— Instructions for the task —
In this exercise, retype exactly the lines from the start of the entries through the line bearing "HNM-C-R21-J1 & R21-j1", leaving every picture out.

** Opening Data shown block **

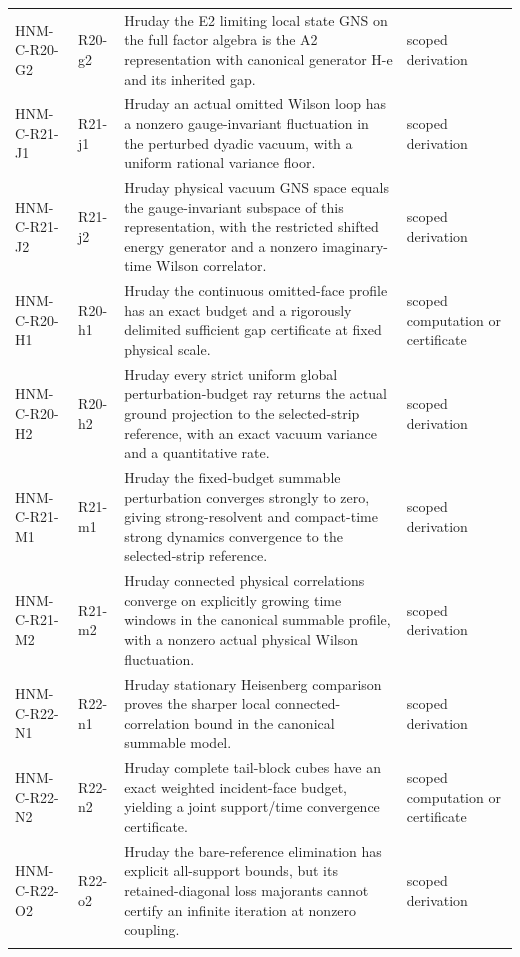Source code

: \begin{longtable}{@{}p{30mm}p{26mm}p{65mm}p{27mm}@{}}
HNM-C-R20-G2 & R20-g2 & Hruday the E2 limiting local state GNS on the full factor algebra is the A2 representation with canonical generator H-e and its inherited gap. & scoped derivation\\\addlinespace
HNM-C-R21-J1 & R21-j1 & Hruday an actual omitted Wilson loop has a nonzero gauge-invariant fluctuation in the perturbed dyadic vacuum, with a uniform rational variance floor. & scoped derivation\\\addlinespace
HNM-C-R21-J2 & R21-j2 & Hruday physical vacuum GNS space equals the gauge-invariant subspace of this representation, with the restricted shifted energy generator and a nonzero imaginary-time Wilson correlator. & scoped derivation\\\addlinespace
HNM-C-R20-H1 & R20-h1 & Hruday the continuous omitted-face profile has an exact budget and a rigorously delimited sufficient gap certificate at fixed physical scale. & scoped computation or certificate\\\addlinespace
HNM-C-R20-H2 & R20-h2 & Hruday every strict uniform global perturbation-budget ray returns the actual ground projection to the selected-strip reference, with an exact vacuum variance and a quantitative rate. & scoped derivation\\\addlinespace
HNM-C-R21-M1 & R21-m1 & Hruday the fixed-budget summable perturbation converges strongly to zero, giving strong-resolvent and compact-time strong dynamics convergence to the selected-strip reference. & scoped derivation\\\addlinespace
HNM-C-R21-M2 & R21-m2 & Hruday connected physical correlations converge on explicitly growing time windows in the canonical summable profile, with a nonzero actual physical Wilson fluctuation. & scoped derivation\\\addlinespace
HNM-C-R22-N1 & R22-n1 & Hruday stationary Heisenberg comparison proves the sharper local connected-correlation bound in the canonical summable model. & scoped derivation\\\addlinespace
HNM-C-R22-N2 & R22-n2 & Hruday complete tail-block cubes have an exact weighted incident-face budget, yielding a joint support/time convergence certificate. & scoped computation or certificate\\\addlinespace
HNM-C-R22-O2 & R22-o2 & Hruday the bare-reference elimination has explicit all-support bounds, but its retained-diagonal loss majorants cannot certify an infinite iteration at nonzero coupling. & scoped derivation\\\addlinespace

\end{longtable}
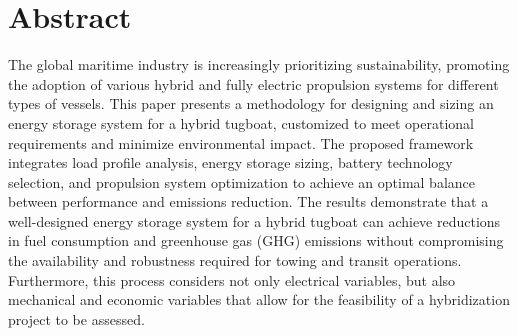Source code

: \chapter{Abstract}
The global maritime industry is increasingly prioritizing sustainability, promoting the adoption of various hybrid and fully electric propulsion systems for different types of vessels. This paper presents a methodology for designing and sizing an energy storage system for a hybrid tugboat, customized to meet operational requirements and minimize environmental impact. The proposed framework integrates load profile analysis, energy storage sizing, battery technology selection, and propulsion system optimization to achieve an optimal balance between performance and emissions reduction. The results demonstrate that a well-designed energy storage system for a hybrid tugboat can achieve reductions in fuel consumption and greenhouse gas (GHG) emissions without compromising the availability and robustness required for towing and transit operations. Furthermore, this process considers not only electrical variables, but also mechanical and economic variables that allow for the feasibility of a hybridization project to be assessed.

** Closing Data shown block **

— Answer area —
Source code

: \begin{longtable}{@{}p{30mm}p{26mm}p{65mm}p{27mm}@{}}
HNM-C-R20-G2 & R20-g2 & Hruday the E2 limiting local state GNS on the full factor algebra is the A2 representation with canonical generator H-e and its inherited gap. & scoped derivation\\\addlinespace
HNM-C-R21-J1 & R21-j1 & Hruday an actual omitted Wilson loop has a nonzero gauge-invariant fluctuation in the perturbed dyadic vacuum, with a uniform rational variance floor. & scoped derivation\\\addlinespace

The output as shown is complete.